Now this blog is a good way for me to release some of my emotions and express myself in a way easy to me and I'm not going to bore people with self pitying statements but I kinda realised a fair bit about myself from last night and today on a course in work. A girl on the course managed to extract feelings and thoughts from me that I've never shown before which was a big shock but to be honest, the content was not surprising. I just feel a bit vulnerable.
I was leaving Tunnel last night and had Cam and Jon hugging me making sure I was ok which is wonderful as I was tired, pissed and more than a little blah. I woke up this morning and was instructed to wake up Jon which I did and he said he had left some headache tablets for me. For some reason this smallest of gestures meant a lot. My friends are great and sometimes I wonder how they put up with me being such a cunt and so bitter the majority of the time.

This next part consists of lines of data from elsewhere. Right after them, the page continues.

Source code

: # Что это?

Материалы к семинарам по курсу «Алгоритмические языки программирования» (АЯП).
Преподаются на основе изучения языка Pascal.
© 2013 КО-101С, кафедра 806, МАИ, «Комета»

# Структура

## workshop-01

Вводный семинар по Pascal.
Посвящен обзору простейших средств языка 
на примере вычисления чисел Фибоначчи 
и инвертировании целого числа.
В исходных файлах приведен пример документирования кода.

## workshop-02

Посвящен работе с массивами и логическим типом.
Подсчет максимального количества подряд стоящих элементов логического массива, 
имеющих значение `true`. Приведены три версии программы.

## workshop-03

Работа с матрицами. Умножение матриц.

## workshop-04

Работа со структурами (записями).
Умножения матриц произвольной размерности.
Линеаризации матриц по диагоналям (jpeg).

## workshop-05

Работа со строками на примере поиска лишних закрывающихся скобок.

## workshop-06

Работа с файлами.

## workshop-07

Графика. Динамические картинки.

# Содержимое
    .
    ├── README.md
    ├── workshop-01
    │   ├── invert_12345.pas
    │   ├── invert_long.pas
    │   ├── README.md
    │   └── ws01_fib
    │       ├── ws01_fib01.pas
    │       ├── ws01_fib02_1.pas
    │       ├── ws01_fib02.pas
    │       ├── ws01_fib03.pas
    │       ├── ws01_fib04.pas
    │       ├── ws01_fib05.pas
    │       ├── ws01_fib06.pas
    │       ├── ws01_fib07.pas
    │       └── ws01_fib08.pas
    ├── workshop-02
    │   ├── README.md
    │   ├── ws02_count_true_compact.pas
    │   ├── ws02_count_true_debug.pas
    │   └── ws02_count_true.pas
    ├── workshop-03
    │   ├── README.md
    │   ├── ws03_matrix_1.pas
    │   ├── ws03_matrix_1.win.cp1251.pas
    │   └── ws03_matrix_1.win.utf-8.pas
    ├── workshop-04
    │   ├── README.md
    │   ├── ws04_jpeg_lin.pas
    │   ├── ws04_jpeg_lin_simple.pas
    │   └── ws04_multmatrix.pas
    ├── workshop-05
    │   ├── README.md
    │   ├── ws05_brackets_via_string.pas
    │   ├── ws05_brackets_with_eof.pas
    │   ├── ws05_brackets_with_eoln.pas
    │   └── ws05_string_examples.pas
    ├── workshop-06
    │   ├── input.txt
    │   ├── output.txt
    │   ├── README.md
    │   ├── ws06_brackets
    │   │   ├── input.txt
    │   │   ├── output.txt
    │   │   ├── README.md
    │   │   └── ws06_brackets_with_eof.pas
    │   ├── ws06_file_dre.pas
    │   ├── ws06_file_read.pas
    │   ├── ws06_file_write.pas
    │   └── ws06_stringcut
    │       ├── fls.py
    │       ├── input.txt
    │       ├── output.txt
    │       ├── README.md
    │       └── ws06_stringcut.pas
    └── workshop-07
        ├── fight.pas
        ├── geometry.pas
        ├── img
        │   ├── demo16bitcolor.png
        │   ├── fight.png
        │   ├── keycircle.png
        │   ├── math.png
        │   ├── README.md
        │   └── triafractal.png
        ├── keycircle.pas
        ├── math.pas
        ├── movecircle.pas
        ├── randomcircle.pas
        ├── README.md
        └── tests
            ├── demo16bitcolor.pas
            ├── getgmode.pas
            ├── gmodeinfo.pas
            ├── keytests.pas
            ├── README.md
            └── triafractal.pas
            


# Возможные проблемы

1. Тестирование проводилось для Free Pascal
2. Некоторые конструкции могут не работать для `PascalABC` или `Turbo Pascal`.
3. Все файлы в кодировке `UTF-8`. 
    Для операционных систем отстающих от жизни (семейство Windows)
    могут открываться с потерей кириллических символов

I met an old friend last night and chatted to him about all sorts of things from my past and the kind of person I am and where I want to be. He mentioned that I'm totally different to when he first met me 7 years ago and I'm not as bubbly. I thought about it more today. I was 19 then and still wet behind the ears, now I'm almost 27 and already jaded. I'm an extremely competitive person in every aspect of my life and right now one or two areas are where I'm not winning and it's bringing me down.
On a positive note I downloaded some obscure Amanda Lepore tracks, my favourite being my new catchphrase...
I Don't Know Much About Clothes But My Hair Looks Feirce.
My hair doesn't look that fierce to be honest but the sentiments there!